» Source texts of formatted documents
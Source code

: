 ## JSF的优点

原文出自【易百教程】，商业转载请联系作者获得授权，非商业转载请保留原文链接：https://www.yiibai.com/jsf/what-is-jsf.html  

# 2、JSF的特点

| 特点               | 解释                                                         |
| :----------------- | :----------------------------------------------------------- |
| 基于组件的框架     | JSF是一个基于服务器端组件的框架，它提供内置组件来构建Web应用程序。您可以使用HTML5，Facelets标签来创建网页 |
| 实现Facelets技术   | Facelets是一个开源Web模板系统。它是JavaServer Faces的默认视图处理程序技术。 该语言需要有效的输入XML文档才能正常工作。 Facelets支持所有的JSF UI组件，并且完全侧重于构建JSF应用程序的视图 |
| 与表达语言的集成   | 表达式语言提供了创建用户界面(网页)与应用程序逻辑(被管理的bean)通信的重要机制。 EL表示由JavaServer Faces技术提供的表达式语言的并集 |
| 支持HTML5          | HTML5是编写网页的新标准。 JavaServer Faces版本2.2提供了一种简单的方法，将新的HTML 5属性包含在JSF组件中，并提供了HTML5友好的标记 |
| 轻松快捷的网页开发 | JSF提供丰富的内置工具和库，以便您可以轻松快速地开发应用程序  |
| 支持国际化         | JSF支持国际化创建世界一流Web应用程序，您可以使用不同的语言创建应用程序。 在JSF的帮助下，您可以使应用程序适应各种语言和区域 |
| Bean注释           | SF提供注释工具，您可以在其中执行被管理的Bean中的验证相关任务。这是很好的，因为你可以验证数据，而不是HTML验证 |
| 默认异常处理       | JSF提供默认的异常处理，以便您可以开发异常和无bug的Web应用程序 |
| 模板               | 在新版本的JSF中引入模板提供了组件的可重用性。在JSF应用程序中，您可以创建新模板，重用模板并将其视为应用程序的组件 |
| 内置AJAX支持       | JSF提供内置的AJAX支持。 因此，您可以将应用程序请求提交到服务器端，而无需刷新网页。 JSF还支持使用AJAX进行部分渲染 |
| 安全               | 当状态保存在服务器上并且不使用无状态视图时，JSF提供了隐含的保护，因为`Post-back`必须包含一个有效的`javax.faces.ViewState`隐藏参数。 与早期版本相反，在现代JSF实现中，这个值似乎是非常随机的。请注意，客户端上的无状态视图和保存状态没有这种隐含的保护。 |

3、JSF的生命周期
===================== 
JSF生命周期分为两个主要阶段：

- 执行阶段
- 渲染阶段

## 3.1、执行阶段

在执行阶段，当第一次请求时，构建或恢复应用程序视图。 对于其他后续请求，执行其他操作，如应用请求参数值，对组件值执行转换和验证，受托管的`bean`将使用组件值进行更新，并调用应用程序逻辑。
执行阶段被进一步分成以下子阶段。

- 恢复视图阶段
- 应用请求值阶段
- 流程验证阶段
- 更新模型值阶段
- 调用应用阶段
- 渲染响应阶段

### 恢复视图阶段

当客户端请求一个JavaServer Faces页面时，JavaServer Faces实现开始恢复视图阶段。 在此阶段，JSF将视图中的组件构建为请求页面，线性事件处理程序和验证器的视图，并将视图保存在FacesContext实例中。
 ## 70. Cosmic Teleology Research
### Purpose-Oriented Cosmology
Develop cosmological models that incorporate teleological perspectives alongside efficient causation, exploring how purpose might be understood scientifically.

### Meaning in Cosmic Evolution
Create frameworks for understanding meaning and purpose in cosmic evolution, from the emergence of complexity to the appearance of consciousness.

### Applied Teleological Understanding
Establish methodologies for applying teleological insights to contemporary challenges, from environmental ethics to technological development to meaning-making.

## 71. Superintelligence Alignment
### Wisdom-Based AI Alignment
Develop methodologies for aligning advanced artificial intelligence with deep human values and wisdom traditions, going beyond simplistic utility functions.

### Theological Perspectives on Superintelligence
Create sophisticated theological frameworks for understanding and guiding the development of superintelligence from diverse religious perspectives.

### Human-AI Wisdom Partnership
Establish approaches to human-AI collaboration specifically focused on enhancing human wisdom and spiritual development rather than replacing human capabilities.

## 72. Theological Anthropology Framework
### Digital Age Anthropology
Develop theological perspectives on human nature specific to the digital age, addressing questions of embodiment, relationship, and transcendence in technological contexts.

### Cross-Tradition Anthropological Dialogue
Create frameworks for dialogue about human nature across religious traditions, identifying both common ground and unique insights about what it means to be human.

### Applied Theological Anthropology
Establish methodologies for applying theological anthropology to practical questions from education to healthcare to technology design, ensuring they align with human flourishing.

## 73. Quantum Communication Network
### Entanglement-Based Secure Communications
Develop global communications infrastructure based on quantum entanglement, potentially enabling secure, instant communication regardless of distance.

» Exercise
Filter the entries down to the lines containing "applying". Copy each of those lines.

» Solved exercise
Establish methodologies for applying teleological insights to contemporary challenges, from environmental ethics to technological development to meaning-making.
Establish methodologies for applying theological anthropology to practical questions from education to healthcare to technology design, ensuring they align with human flourishing.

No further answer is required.